Sukses

Divonis 2 Tahun Penjara, Ahok Tak Lagi Jadi Gubernur DKI?

Majelis hakim menjatuhkan vonis 2 tahun penjara untuk terdakwa kasus penodaan agama, Basuki Tjahaja Purnama atau Ahok.

Liputan6.com, Jakarta - Majelis hakim menjatuhkan vonis 2 tahun penjara untuk terdakwa kasus penodaan agama, Basuki Tjahaja Purnama atau Ahok. Gubernur DKI Jakarta itu pun langsung menyatakan banding atas putusan hakim tersebut.

"Saya akan melakukan banding," ucap Ahok usai berdiskusi dalam sidang vonis di Gedung Kementan, Jakarta Selatan, Selasa (9/5/2017).

Karena Ahok mengajukan banding, putusan hukum Majelis Hakim Pengadilan Jakarta Utara ini pun belum berkekuatan hukum tetap.

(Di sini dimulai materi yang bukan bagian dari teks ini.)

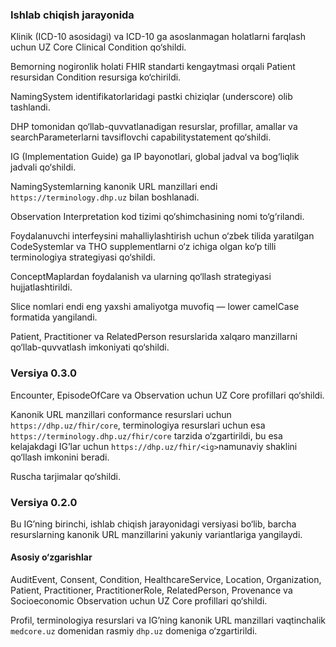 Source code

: ### Ishlab chiqish jarayonida

Klinik (ICD-10 asosidagi) va ICD-10 ga asoslanmagan holatlarni farqlash uchun UZ Core Clinical Condition qo‘shildi.

Bemorning nogironlik holati FHIR standarti kengaytmasi orqali Patient resursidan Condition resursiga ko‘chirildi.

NamingSystem identifikatorlaridagi pastki chiziqlar (underscore) olib tashlandi.

DHP tomonidan qo‘llab-quvvatlanadigan resurslar, profillar, amallar va searchParameterlarni tavsiflovchi capabilitystatement qo‘shildi.

IG (Implementation Guide) ga IP bayonotlari, global jadval va bog‘liqlik jadvali qo‘shildi.

NamingSystemlarning kanonik URL manzillari endi `https://terminology.dhp.uz` bilan boshlanadi.

Observation Interpretation kod tizimi qo‘shimchasining nomi to‘g‘rilandi.

Foydalanuvchi interfeysini mahalliylashtirish uchun o‘zbek tilida yaratilgan CodeSystemlar va THO supplementlarni o‘z ichiga olgan ko‘p tilli terminologiya strategiyasi qo‘shildi.

ConceptMaplardan foydalanish va ularning qo‘llash strategiyasi hujjatlashtirildi.

Slice nomlari endi eng yaxshi amaliyotga muvofiq — lower camelCase formatida yangilandi.

Patient, Practitioner va RelatedPerson resurslarida xalqaro manzillarni qo‘llab-quvvatlash imkoniyati qo‘shildi.

### Versiya 0.3.0

Encounter, EpisodeOfCare va Observation uchun UZ Core profillari qo‘shildi.

Kanonik URL manzillari conformance resurslari uchun `https://dhp.uz/fhir/core`, terminologiya resurslari uchun esa `https://terminology.dhp.uz/fhir/core` tarzida o‘zgartirildi, bu esa kelajakdagi IG’lar uchun `https://dhp.uz/fhir/<ig>`namunaviy shaklini qo‘llash imkonini beradi.

Ruscha tarjimalar qo‘shildi.

### Versiya 0.2.0

Bu IG’ning birinchi, ishlab chiqish jarayonidagi versiyasi bo‘lib, barcha resurslarning kanonik URL manzillarini yakuniy variantlariga yangilaydi.

#### Asosiy o‘zgarishlar
AuditEvent, Consent, Condition, HealthcareService, Location, Organization, Patient, Practitioner, PractitionerRole, RelatedPerson, Provenance va Socioeconomic Observation uchun UZ Core profillari qo‘shildi.

Profil, terminologiya resurslari va IG’ning kanonik URL manzillari vaqtinchalik `medcore.uz` domenidan rasmiy `dhp.uz` domeniga o‘zgartirildi.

Karena itu, berdasarkan UU 23/2014 tentang Pemerintah Daerah (Pemda), kepala daerah yang terjerat kasus hukum belum bisa diberhentikan selama putusan itu belum berkekuatan hukum tetap atau inkrah.

Hal itu diatur dalam Pasal 83 UU 23/2014. Berikut bunyi Pasal 83:

Ayat (1); Kepala daerah dan/atau wakil kepala daerah diberhentikan sementara tanpa melalui usulan DPRD karena didakwa melakukan tindak pidana kejahatan yang diancam dengan pidana penjara paling singkat 5 (lima) tahun, tindak pidana korupsi, tindak pidana terorisme, makar, tindak pidana terhadap keamanan negara, dan/atau perbuatan lain yang dapat memecah belah Negara Kesatuan Republik Indonesia.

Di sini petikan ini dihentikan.